Copy every entry exactly as it stands, though any image it holds should stay out of the copy.
*** Opening INFORMATION PROVIDED ***
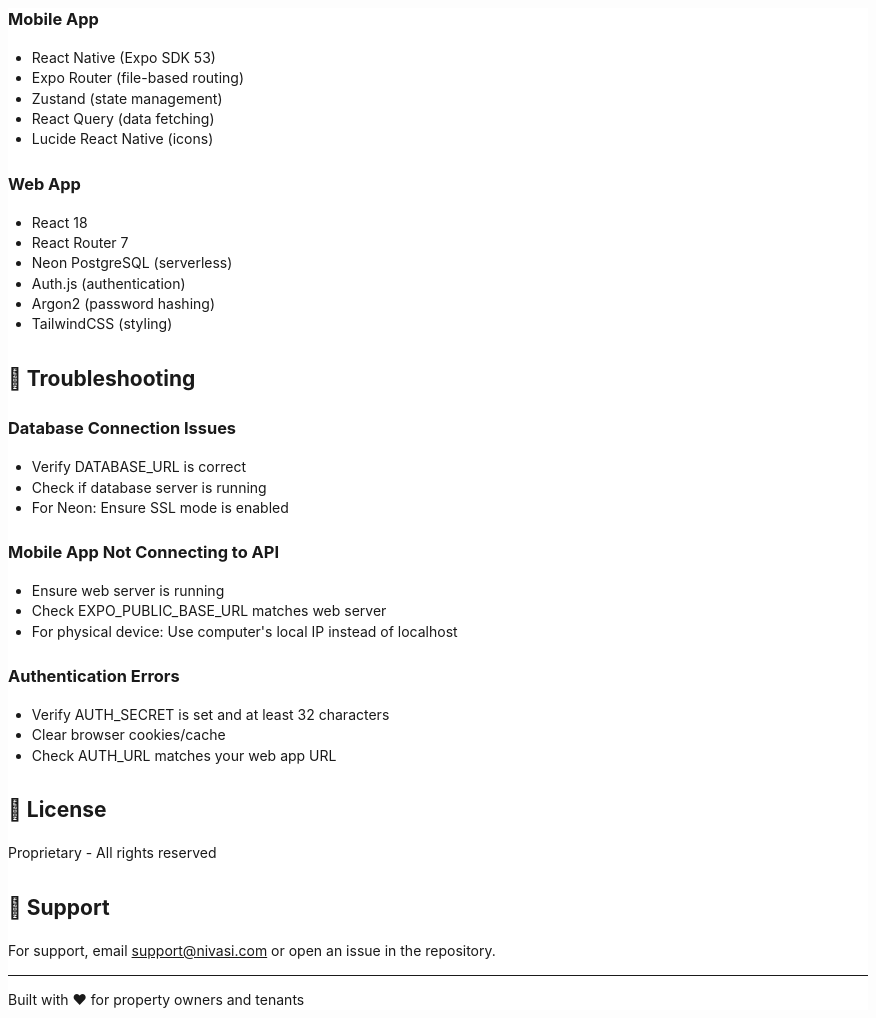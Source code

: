 ### Mobile App
- React Native (Expo SDK 53)
- Expo Router (file-based routing)
- Zustand (state management)
- React Query (data fetching)
- Lucide React Native (icons)

### Web App
- React 18
- React Router 7
- Neon PostgreSQL (serverless)
- Auth.js (authentication)
- Argon2 (password hashing)
- TailwindCSS (styling)

## 🐛 Troubleshooting

### Database Connection Issues
- Verify DATABASE_URL is correct
- Check if database server is running
- For Neon: Ensure SSL mode is enabled

### Mobile App Not Connecting to API
- Ensure web server is running
- Check EXPO_PUBLIC_BASE_URL matches web server
- For physical device: Use computer's local IP instead of localhost

### Authentication Errors
- Verify AUTH_SECRET is set and at least 32 characters
- Clear browser cookies/cache
- Check AUTH_URL matches your web app URL

## 📝 License

Proprietary - All rights reserved

## 🤝 Support

For support, email support@nivasi.com or open an issue in the repository.

---

Built with ❤️ for property owners and tenants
*** Closing INFORMATION PROVIDED ***
● OUTPUT OF THE EXERCISE
Source code

: ### Mobile App
- React Native (Expo SDK 53)
- Expo Router (file-based routing)
- Zustand (state management)
- React Query (data fetching)
- Lucide React Native (icons)

### Web App
- React 18
- React Router 7
- Neon PostgreSQL (serverless)
- Auth.js (authentication)
- Argon2 (password hashing)
- TailwindCSS (styling)

## 🐛 Troubleshooting

### Database Connection Issues
- Verify DATABASE_URL is correct
- Check if database server is running
- For Neon: Ensure SSL mode is enabled

### Mobile App Not Connecting to API
- Ensure web server is running
- Check EXPO_PUBLIC_BASE_URL matches web server
- For physical device: Use computer's local IP instead of localhost

### Authentication Errors
- Verify AUTH_SECRET is set and at least 32 characters
- Clear browser cookies/cache
- Check AUTH_URL matches your web app URL

## 📝 License

Proprietary - All rights reserved

## 🤝 Support

For support, email support@nivasi.com or open an issue in the repository.

---

Built with ❤️ for property owners and tenants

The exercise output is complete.